*Task*
Write out the lines from the top of the material through the line with "we find that", exactly and with nothing added.
===== Task material
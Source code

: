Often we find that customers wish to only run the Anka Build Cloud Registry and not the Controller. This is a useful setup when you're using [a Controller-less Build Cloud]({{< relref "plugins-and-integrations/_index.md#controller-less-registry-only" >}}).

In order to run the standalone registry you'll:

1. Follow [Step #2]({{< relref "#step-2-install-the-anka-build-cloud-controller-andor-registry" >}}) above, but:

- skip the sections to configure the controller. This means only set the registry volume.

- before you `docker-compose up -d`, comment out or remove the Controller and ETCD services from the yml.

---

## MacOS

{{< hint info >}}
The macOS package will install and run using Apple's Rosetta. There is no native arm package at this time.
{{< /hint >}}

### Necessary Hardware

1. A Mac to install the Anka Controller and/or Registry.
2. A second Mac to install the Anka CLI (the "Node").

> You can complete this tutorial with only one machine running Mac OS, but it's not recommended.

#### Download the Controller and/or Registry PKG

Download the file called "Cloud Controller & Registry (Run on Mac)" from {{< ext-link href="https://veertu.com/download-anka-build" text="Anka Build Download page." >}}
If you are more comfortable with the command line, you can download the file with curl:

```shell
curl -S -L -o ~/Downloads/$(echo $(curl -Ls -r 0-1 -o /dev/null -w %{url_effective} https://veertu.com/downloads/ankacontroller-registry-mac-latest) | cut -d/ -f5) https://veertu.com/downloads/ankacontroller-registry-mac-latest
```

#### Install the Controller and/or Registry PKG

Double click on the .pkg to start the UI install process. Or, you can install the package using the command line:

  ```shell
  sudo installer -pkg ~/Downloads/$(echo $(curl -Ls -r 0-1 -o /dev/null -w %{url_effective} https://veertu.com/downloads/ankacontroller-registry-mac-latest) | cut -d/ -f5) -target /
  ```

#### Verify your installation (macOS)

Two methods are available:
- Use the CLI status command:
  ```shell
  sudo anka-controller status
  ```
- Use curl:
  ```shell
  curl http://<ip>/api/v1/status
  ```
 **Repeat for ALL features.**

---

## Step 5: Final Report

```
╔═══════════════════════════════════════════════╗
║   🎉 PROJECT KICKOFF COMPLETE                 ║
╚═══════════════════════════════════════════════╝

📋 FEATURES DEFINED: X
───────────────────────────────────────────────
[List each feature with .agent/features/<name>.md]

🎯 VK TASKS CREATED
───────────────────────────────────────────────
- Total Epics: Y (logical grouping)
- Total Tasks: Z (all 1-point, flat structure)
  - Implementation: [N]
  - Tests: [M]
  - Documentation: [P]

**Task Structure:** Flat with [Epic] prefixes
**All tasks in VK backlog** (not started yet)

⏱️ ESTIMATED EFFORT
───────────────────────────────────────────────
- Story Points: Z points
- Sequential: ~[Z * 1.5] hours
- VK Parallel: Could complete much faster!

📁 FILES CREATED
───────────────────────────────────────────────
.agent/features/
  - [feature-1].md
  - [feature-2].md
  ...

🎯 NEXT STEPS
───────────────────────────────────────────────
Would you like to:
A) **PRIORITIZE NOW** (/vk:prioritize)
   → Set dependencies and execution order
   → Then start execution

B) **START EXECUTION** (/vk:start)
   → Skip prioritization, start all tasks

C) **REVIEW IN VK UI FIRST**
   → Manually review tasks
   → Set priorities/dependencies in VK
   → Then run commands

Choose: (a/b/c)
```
==========
*Answer for the task*
Source code

:Often we find that customers wish to only run the Anka Build Cloud Registry and not the Controller. This is a useful setup when you're using [a Controller-less Build Cloud]({{< relref "plugins-and-integrations/_index.md#controller-less-registry-only" >}}).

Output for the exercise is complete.